Dzień dzisiejszy rozpoczęłam dość aktywnie. Wiadomo, ptaszki wcześnie wstają, a skoro ze mnie najstarszy skowronek w domowym stadzie papug, to i pora na rozruch babcinych skrzydełek jest stosunkowo wczesna. Po spacerku - czas na karmienie domowego inwentarza. Potem odpaliłam mopa zamiast miotły i ...jazda " na szmacie". Po krótkiej rozgrzewce, gdy podłoga zaczęła błyszczeć brakiem wczorajszego kurzu z chrzęszczącymi i fruwającymi dodatkami przystąpiłam do ćwiczeń. Otworzyłam lapcia i rozpoczęłam palcówkę. Sprawdziłam stan krokomierza-ponad 1500, tętno 64, stres w turkusie. No to czas na kawkę...i świąteczny odpoczynek. No! A co dalej będzie to się okaże...
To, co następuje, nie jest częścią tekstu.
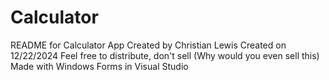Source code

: # Calculator
README for Calculator App
Created by Christian Lewis
Created on 12/22/2024
Feel free to distribute, don't sell (Why would you even sell this)
Made with Windows Forms in Visual Studio

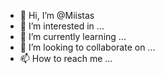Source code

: - 👋 Hi, I’m @Miistas
- 👀 I’m interested in ...
- 🌱 I’m currently learning ...
- 💞️ I’m looking to collaborate on ...
- 📫 How to reach me ...

<!---
Miistas/Miistas is a ✨ special ✨ repository because its `README.md` (this file) appears on your GitHub profile.
You can click the Preview link to take a look at your changes.
--->
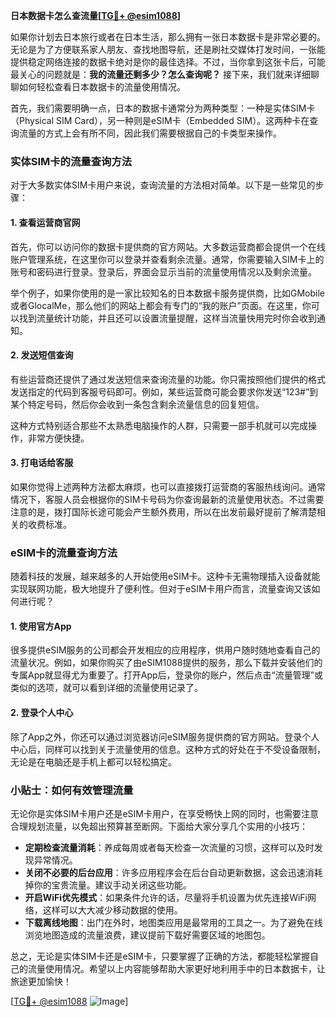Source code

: **日本数据卡怎么查流量[[TG💪+ @esim1088](https://t.me/s/esim1088)]**

如果你计划去日本旅行或者在日本生活，那么拥有一张日本数据卡是非常必要的。无论是为了方便联系家人朋友、查找地图导航，还是刷社交媒体打发时间，一张能提供稳定网络连接的数据卡绝对是你的最佳选择。不过，当你拿到这张卡后，可能最关心的问题就是：**我的流量还剩多少？怎么查询呢？** 接下来，我们就来详细聊聊如何轻松查看日本数据卡的流量使用情况。

首先，我们需要明确一点，日本的数据卡通常分为两种类型：一种是实体SIM卡（Physical SIM Card），另一种则是eSIM卡（Embedded SIM）。这两种卡在查询流量的方式上会有所不同，因此我们需要根据自己的卡类型来操作。

### 实体SIM卡的流量查询方法

对于大多数实体SIM卡用户来说，查询流量的方法相对简单。以下是一些常见的步骤：

#### 1. 查看运营商官网
首先，你可以访问你的数据卡提供商的官方网站。大多数运营商都会提供一个在线账户管理系统，在这里你可以登录并查看剩余流量。通常，你需要输入SIM卡上的账号和密码进行登录。登录后，界面会显示当前的流量使用情况以及剩余流量。

举个例子，如果你使用的是一家比较知名的日本数据卡服务提供商，比如GMobile或者GlocalMe，那么他们的网站上都会有专门的“我的账户”页面。在这里，你可以找到流量统计功能，并且还可以设置流量提醒，这样当流量快用完时你会收到通知。

#### 2. 发送短信查询
有些运营商还提供了通过发送短信来查询流量的功能。你只需按照他们提供的格式发送指定的代码到客服号码即可。例如，某些运营商可能会要求你发送“123#”到某个特定号码，然后你会收到一条包含剩余流量信息的回复短信。

这种方式特别适合那些不太熟悉电脑操作的人群，只需要一部手机就可以完成操作，非常方便快捷。

#### 3. 打电话给客服
如果你觉得上述两种方法都太麻烦，也可以直接拨打运营商的客服热线询问。通常情况下，客服人员会根据你的SIM卡号码为你查询最新的流量使用状态。不过需要注意的是，拨打国际长途可能会产生额外费用，所以在出发前最好提前了解清楚相关的收费标准。

### eSIM卡的流量查询方法

随着科技的发展，越来越多的人开始使用eSIM卡。这种卡无需物理插入设备就能实现联网功能，极大地提升了便利性。但对于eSIM卡用户而言，流量查询又该如何进行呢？

#### 1. 使用官方App
很多提供eSIM服务的公司都会开发相应的应用程序，供用户随时随地查看自己的流量状况。例如，如果你购买了由eSIM1088提供的服务，那么下载并安装他们的专属App就显得尤为重要了。打开App后，登录你的账户，然后点击“流量管理”或类似的选项，就可以看到详细的流量使用记录了。

#### 2. 登录个人中心
除了App之外，你还可以通过浏览器访问eSIM服务提供商的官方网站。登录个人中心后，同样可以找到关于流量使用的信息。这种方式的好处在于不受设备限制，无论是在电脑还是手机上都可以轻松搞定。

### 小贴士：如何有效管理流量

无论你是实体SIM卡用户还是eSIM卡用户，在享受畅快上网的同时，也需要注意合理规划流量，以免超出预算甚至断网。下面给大家分享几个实用的小技巧：

- **定期检查流量消耗**：养成每周或者每天检查一次流量的习惯，这样可以及时发现异常情况。
- **关闭不必要的后台应用**：许多应用程序会在后台自动更新数据，这会迅速消耗掉你的宝贵流量。建议手动关闭这些功能。
- **开启WiFi优先模式**：如果条件允许的话，尽量将手机设置为优先连接WiFi网络，这样可以大大减少移动数据的使用。
- **下载离线地图**：出门在外时，地图类应用是最常用的工具之一。为了避免在线浏览地图造成的流量浪费，建议提前下载好需要区域的地图包。

总之，无论是实体SIM卡还是eSIM卡，只要掌握了正确的方法，都能轻松掌握自己的流量使用情况。希望以上内容能够帮助大家更好地利用手中的日本数据卡，让旅途更加愉快！

[[TG💪+ @esim1088](https://t.me/s/esim1088) ![Image](https://i.postimg.cc/4NQfJmqS/Snipaste-2025-05-13-00-14-12.png)]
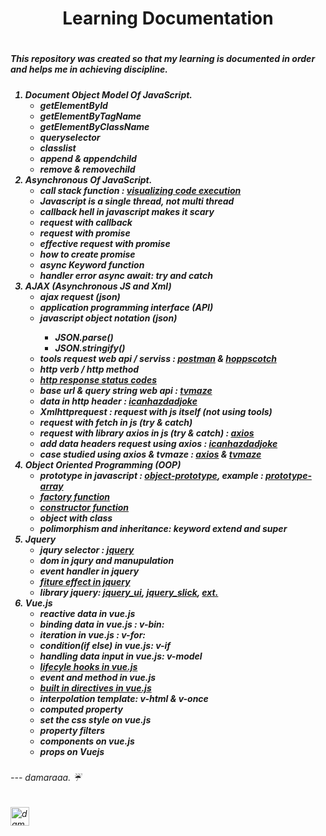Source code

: <h1 align="center">Learning Documentation<h1>
<h5>This repository was created so that my learning is documented in order and helps me in achieving discipline.<h5>
<ol>
<li>Document Object Model Of JavaScript.
<ul>
<li>getElementById</li>
<li>getElementByTagName</li>
<li>getElementByClassName</li>
<li>queryselector</li>
<li>classlist</li>
<li>append & appendchild</li>
<li>remove & removechild</li>
</ul>

<li>Asynchronous Of JavaScript.
<ul>
<li>call stack function : <a href="https://pythontutor.com/" target="blank"> visualizing code execution</a></li>
<li>Javascript is a single thread, not multi thread</li>
<li>callback hell in javascript makes it scary</li>
<li>request with callback</li>
<li>request with promise</li>
<li>effective request with promise</li>
<li>how to create promise</li>
<li>async Keyword function</li>
<li>handler error async await: try and catch</li>
</ul>

<li>AJAX (Asynchronous JS and Xml)
<ul>
<li>ajax request (json)</li>
<li>application programming interface (API)</li>
<li>javascript object notation (json)</li>
<ul>
<li>JSON.parse()</li>
<li>JSON.stringify()</li>
</ul>
<li>tools request web api / serviss : <a href="https://www.postman.com" target="blank">postman</a> & <a href="https://hoppscotch.io" target="blank">hoppscotch</a></li>
<li>http verb / http method</li>
<li><a href="https://developer.mozilla.org/en-US/docs/Web/HTTP/Status" target="_blank">http response status codes</a></li>
<li>base url & query string web api : <a href="https://www.tvmaze.com/api" target="blank">tvmaze</a></li>
<li>data in http header : <a href="https://icanhazdadjoke.com/api" target="blank">icanhazdadjoke</a></li>
<li>Xmlhttprequest : request with js itself (not using tools)</li>
<li>request with fetch in js (try & catch)</li>
<li>request with library axios in js (try & catch) : <a href="https://github.com/axios/axios">axios</a></li>
<li>add data headers request using axios : <a href="https://icanhazdadjoke.com">icanhazdadjoke</a></li>
<li>case studied using axios & tvmaze : <a href="https://github.com/axios/axios">axios</a> & <a href="https://www.tvmaze.com/api#show-search">tvmaze</a></li>
</ul>

<li>Object Oriented Programming (OOP)
<ul>
<li>prototype in javascript : <a href="https://developer.mozilla.org/en-US/docs/Learn/JavaScript/Objects/Object_prototypes">object-prototype</a>, example : <a href="https://developer.mozilla.org/en-US/docs/Web/JavaScript/Reference/Global_Objects/Array">prototype-array</a></li>
<li><a href="https://www.geeksforgeeks.org/what-are-factory-functions-in-javascript/">factory function</a></li>
<li><a href="https://developer.mozilla.org/en-US/docs/Web/JavaScript/Reference/Classes/constructor">constructor function</a></li>
<li>object with class</li>
<li>polimorphism and inheritance: keyword extend and super</li>
</ul>

<li>Jquery 
<ul>
<li>jqury selector : <a href="https://jquery.com">jquery</a></li>
<li>dom in jqury and manupulation</li>
<li>event handler in jquery</li>
<li><a href="https://api.jquery.com/category/effects/">fiture effect in jquery</a></li>
<li>library jquery: <a href="https://jqueryui.com">jquery_ui</a>, <a href="http://kenwheeler.github.io/slick/">jquery_slick</a>, <a href="https://jquery.com">ext.</a></li>
</ul>

<li>Vue.js
<ul>
<li>reactive data in vue.js</li>
<li>binding data in vue.js : v-bin:</li>
<li>iteration in vue.js : v-for:</li>
<li>condition(if else) in vue.js: v-if</li>
<li>handling data input in vue.js: v-model</li>
<li><a href="https://vuejs.org/guide/essentials/lifecycle.html#lifecycle-diagram">lifecyle hooks in vue.js</a></li>
<li>event and method in vue.js</li>
<li><a href="https://vuejs.org/api/built-in-directives.html">built in directives in vue.js</a></li>
<li>interpolation template: v-html & v-once</li>
<li>computed property</li>
<li>set the css style on vue.js</li>
<li>property filters</li>
<li>components on vue.js</li>
<li>props on Vuejs</li>
</ul>

</ol>
<h6> --- damaraaa. ☔<h6>
<a href="https://damar-glh.github.io/me" target="blank"><img align="center" src="https://github-production-user-asset-6210df.s3.amazonaws.com/114411272/271782610-87c04f72-817d-4e81-8e6a-b76376e8094f.png" alt="damar galih" height="30" width="30"/></a>

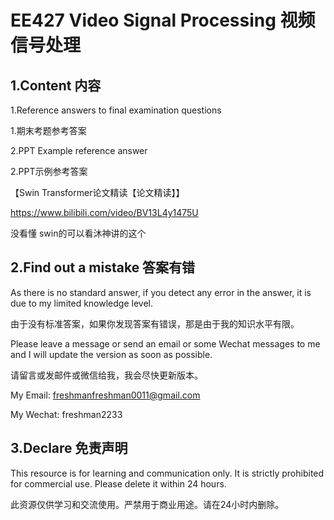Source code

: # EE427 Video Signal Processing 视频信号处理

## 1.Content 内容

1.Reference answers to final examination questions

1.期末考题参考答案

2.PPT Example reference answer

2.PPT示例参考答案



【Swin Transformer论文精读【论文精读】】 

https://www.bilibili.com/video/BV13L4y1475U

没看懂 swin的可以看沐神讲的这个



## 2.Find out a mistake 答案有错

As there is no standard answer, if you detect any error in the answer, it is due to my limited knowledge level. 

由于没有标准答案，如果你发现答案有错误，那是由于我的知识水平有限。

Please leave a message or send an email or some Wechat messages to me and I will update the version as soon as possible. 

请留言或发邮件或微信给我，我会尽快更新版本。

My Email: freshmanfreshman0011@gmail.com

My Wechat: freshman2233

## 3.Declare 免责声明

This resource is for learning and communication only. It is strictly prohibited for commercial use. Please delete it within 24 hours.

此资源仅供学习和交流使用。严禁用于商业用途。请在24小时内删除。

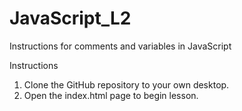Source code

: # JavaScript_L2
Instructions for comments and variables in JavaScript

Instructions
1. Clone the GitHub repository to your own desktop. 
2. Open the index.html page to begin lesson.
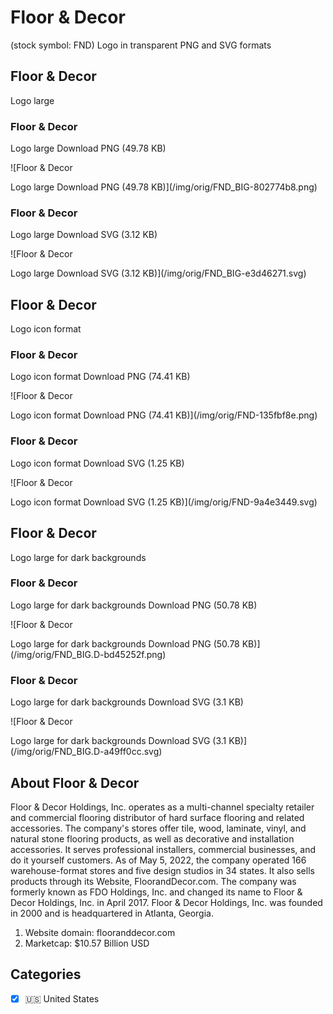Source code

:# Floor & Decor

 (stock symbol: FND) Logo in transparent PNG and SVG formats

## Floor & Decor

 Logo large

### Floor & Decor

 Logo large Download PNG (49.78 KB)

![Floor & Decor

 Logo large Download PNG (49.78 KB)](/img/orig/FND_BIG-802774b8.png)

### Floor & Decor

 Logo large Download SVG (3.12 KB)

![Floor & Decor

 Logo large Download SVG (3.12 KB)](/img/orig/FND_BIG-e3d46271.svg)

## Floor & Decor

 Logo icon format

### Floor & Decor

 Logo icon format Download PNG (74.41 KB)

![Floor & Decor

 Logo icon format Download PNG (74.41 KB)](/img/orig/FND-135fbf8e.png)

### Floor & Decor

 Logo icon format Download SVG (1.25 KB)

![Floor & Decor

 Logo icon format Download SVG (1.25 KB)](/img/orig/FND-9a4e3449.svg)

## Floor & Decor

 Logo large for dark backgrounds

### Floor & Decor

 Logo large for dark backgrounds Download PNG (50.78 KB)

![Floor & Decor

 Logo large for dark backgrounds Download PNG (50.78 KB)](/img/orig/FND_BIG.D-bd45252f.png)

### Floor & Decor

 Logo large for dark backgrounds Download SVG (3.1 KB)

![Floor & Decor

 Logo large for dark backgrounds Download SVG (3.1 KB)](/img/orig/FND_BIG.D-a49ff0cc.svg)

## About Floor & Decor



Floor & Decor Holdings, Inc. operates as a multi-channel specialty retailer and commercial flooring distributor of hard surface flooring and related accessories. The company's stores offer tile, wood, laminate, vinyl, and natural stone flooring products, as well as decorative and installation accessories. It serves professional installers, commercial businesses, and do it yourself customers. As of May 5, 2022, the company operated 166 warehouse-format stores and five design studios in 34 states. It also sells products through its Website, FloorandDecor.com. The company was formerly known as FDO Holdings, Inc. and changed its name to Floor & Decor Holdings, Inc. in April 2017. Floor & Decor Holdings, Inc. was founded in 2000 and is headquartered in Atlanta, Georgia.

1. Website domain: flooranddecor.com
2. Marketcap: $10.57 Billion USD


## Categories
- [x] 🇺🇸 United States
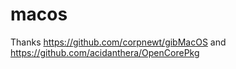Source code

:# macos

Thanks https://github.com/corpnewt/gibMacOS and https://github.com/acidanthera/OpenCorePkg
Ps. A tak w ogóle to zjadłam prawie cały szczypiorek rosnący w kubku po ulubionej musztardzie, ale zdjęcie zdążyłam zrobić. Kiedyś dodam. Może przy następnym zrzucie z aparatu? A co...należy się. Dla ulubieńców wszystko...Znaczy się...focia...
Najlepsza jest musztarda jerozolimska, ale ją w słoiczkach sprzedają...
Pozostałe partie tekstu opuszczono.